Editor’s note: This is one of four profiles that has been published on candidates for ASUC President. Stories on David Douglass and Rafi Lurie appeared in print and online Wednesday.
“Most Likely to be President” was the superlative awarded to 7-year-old Jason Bellet when he launched his political career.
Since then, Bellet, the SQUELCH! candidate for ASUC president, has run three successful campaigns, winning student body president of his middle school and vice president of Beverly Hills High School.
Described by friends as “superman,” a “klutz” and “somewhere between a Jewish mother and president of the United States,” Bellet has found ways to inject creativity and humor into his serious bid for the ASUC presidency.
“You don’t have to be boring to be serious,” said Noah Ickowitz, SQUELCH! party chair and former Daily Cal columnist.
Running with the historically satirical SQUELCH! party, Bellet has focused his campaign on leveraging his position as a third-party candidate to bridge community and party divides.
“I have an opportunity to help translate SQUELCH!’s history of satirical criticism into action,” Bellet said.
Bellet has said that as a third-party candidate, he wants to move past the divisiveness of the current ASUC to challenge the current two-party system — a position complicated by his initial efforts to be slated with Student Action.
“Last semester, he approached us and asked if we’d be willing to consider him,” said Student Action party chair Joey Lam. “He wanted to be independent at first and not associated with SQUELCH! — that changed. He did pursue the slating with Student Action and said that he believed in a lot of what Student Action believed in.”
Bellet, however, maintains that SQUELCH!’s guiding principles aligned more closely with his own ideology.

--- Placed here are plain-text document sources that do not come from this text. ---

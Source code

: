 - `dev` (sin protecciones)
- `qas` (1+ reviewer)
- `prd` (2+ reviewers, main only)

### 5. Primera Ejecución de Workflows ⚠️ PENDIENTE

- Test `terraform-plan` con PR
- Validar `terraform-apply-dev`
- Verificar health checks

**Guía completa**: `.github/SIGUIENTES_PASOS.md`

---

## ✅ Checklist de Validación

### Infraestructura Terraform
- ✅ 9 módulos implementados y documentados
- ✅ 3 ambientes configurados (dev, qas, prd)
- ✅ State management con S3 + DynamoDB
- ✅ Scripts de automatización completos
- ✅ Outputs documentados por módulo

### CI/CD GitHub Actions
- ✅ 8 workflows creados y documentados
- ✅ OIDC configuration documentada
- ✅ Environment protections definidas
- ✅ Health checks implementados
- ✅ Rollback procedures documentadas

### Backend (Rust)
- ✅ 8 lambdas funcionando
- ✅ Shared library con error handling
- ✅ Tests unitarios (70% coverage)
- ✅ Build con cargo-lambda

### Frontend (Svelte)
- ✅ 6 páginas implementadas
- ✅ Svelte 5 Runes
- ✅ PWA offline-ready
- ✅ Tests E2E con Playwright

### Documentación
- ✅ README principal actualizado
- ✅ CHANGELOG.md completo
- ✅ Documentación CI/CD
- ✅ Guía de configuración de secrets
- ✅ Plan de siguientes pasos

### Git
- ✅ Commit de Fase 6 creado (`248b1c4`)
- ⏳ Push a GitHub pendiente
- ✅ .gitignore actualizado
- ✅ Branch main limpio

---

“I’ve never regretted my decision to run with SQUELCH!,” Bellet said.
His proposals include establishing a Council of Presidents to foster connections between communities, streamlining the ASUC’s grant-allocation process and building a strong relationship between the ASUC and incoming chancellor Nicholas Dirks.
In developing his platforms, Bellet reached out to many different communities on campus, attending the town halls of the Queer community and Middle Eastern, Muslim and South Asian communities.

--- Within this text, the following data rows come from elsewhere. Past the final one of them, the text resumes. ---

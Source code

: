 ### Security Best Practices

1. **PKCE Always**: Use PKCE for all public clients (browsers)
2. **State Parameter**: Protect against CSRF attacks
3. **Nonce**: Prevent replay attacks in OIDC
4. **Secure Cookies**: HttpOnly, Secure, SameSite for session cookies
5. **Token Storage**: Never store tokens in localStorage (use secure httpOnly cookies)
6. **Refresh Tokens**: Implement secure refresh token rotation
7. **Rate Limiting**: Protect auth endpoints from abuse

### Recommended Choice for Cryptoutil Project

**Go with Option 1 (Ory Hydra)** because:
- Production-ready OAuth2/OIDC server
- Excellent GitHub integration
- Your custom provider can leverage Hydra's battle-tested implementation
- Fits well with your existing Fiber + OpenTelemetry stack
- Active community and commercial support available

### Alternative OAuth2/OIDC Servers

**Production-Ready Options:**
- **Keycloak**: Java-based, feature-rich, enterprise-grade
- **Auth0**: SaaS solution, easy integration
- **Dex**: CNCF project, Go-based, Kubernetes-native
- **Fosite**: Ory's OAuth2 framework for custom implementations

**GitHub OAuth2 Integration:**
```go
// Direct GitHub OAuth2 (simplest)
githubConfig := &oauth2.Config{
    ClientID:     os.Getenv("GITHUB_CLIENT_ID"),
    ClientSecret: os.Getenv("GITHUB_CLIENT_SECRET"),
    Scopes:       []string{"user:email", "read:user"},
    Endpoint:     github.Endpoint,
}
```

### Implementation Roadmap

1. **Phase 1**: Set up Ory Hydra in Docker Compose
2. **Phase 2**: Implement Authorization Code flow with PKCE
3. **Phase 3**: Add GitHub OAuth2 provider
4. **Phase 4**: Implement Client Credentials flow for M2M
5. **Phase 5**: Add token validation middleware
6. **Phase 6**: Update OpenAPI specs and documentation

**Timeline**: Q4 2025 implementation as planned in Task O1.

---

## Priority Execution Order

“Before the semester started, I hosted a Shit-On-My-Platforms party,” Bellet said. “I got a lot of constructive feedback and worked hard until everyone was satisfied.”

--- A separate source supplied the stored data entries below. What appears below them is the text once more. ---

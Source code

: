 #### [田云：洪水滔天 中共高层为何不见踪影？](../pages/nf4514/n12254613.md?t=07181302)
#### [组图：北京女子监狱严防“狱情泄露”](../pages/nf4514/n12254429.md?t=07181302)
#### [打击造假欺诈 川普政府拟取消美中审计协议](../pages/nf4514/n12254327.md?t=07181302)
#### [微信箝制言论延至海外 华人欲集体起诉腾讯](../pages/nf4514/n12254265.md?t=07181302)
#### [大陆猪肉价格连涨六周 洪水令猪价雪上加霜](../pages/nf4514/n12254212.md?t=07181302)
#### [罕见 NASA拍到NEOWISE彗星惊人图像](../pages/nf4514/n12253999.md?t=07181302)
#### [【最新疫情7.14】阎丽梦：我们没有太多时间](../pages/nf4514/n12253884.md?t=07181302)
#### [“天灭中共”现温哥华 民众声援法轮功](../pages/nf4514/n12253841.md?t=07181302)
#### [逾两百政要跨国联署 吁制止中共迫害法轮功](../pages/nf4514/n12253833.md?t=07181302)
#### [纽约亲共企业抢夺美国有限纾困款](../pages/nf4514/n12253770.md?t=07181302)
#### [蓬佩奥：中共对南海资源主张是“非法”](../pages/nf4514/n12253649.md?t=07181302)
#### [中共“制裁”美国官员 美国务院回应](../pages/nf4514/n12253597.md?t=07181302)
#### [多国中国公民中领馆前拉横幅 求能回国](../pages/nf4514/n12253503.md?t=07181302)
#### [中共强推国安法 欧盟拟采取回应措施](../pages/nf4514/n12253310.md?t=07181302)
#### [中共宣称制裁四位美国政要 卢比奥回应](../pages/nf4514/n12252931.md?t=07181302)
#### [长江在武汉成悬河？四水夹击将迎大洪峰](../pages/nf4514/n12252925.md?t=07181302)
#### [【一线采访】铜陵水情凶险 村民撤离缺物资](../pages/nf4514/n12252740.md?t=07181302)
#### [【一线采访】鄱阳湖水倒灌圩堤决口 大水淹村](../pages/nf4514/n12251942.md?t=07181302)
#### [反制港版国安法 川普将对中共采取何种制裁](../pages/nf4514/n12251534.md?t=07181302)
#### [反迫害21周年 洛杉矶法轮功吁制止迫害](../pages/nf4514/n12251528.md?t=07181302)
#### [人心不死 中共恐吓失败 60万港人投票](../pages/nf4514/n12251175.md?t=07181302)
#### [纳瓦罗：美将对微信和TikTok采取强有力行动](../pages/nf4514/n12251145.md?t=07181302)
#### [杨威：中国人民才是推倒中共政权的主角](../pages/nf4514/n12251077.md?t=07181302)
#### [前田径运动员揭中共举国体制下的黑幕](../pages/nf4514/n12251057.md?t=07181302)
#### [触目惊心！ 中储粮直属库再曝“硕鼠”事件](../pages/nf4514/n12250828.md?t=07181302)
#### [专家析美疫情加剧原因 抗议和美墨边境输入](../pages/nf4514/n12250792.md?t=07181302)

Still, current ASUC President Connor Landgraf, who ran with Student Action, criticized Bellet’s platforms, citing a lack of specificity and practicality of his plans.
“They are worthy goals and list changes people really want to see, but they lack details of any specific, tangible changes that Jason will make to address the issues he’s raised,” Landgraf said, adding that bringing communities together was probably a more appropriate role for the executive vice president.
Eileen Fracchia, Bellet’s mother, said she also had concerns about whether Bellet would be too busy taking on the responsibilities of ASUC president as well as graduating from the Haas School of Business this year. Bellet, however, has a strategy in mind.
“This isn’t like Accounting 102B — this is managing a multimillion-dollar operation,” he said. “I’d be happy with all C’s if I kick ass as president.
Friends express their confidence in Bellet’s leadership abilities, explaining that while Bellet is practical and seriously committed to his work, he also has a good sense of perspective that allows him to not take himself too seriously.
This quality seems to allow Bellet to land on his feet when he is confronted with unfortunate situations.
Before a rehearsal of ASUC’s Perspectives Showcase, Bellet treated his assistant director, Lauren Schrimmer, to an ice cream sandwich. Having been distracted by a homeless man’s puppy on Telegraph Avenue, Bellet dropped his own sandwich.
“He thought it was hilarious,” Schrimmer said. “He actually directed the whole rehearsal covered in chocolate ice cream.”
Finding himself one-on-one in the office of the director of the TV show “Glee” for an audition, Bellet forgot all the words to his prepared song but proceeded anyway, making up the words as he went along and earning himself a callback.
According to longtime best friend Alex Banayan, Bellet once fell off his chair after mistaking a raisin for a spider.
Bellet’s positive attitude has carried him through the campaign relatively unscathed, and while seated for an interview, he is fresh-faced, sitting up straight and speaking eloquently about his aspirations.
While Bellet expressed his powerful desire to win the election, he also believes that important progress has been made already through the campus’ serious consideration of a third-party candidate and is proud of what he and SQUELCH! have accomplished so far.
Sitting back with his characteristic infectious grin, Bellet concludes, “It’s been quite the year — at this point, there is no win or lose for me.”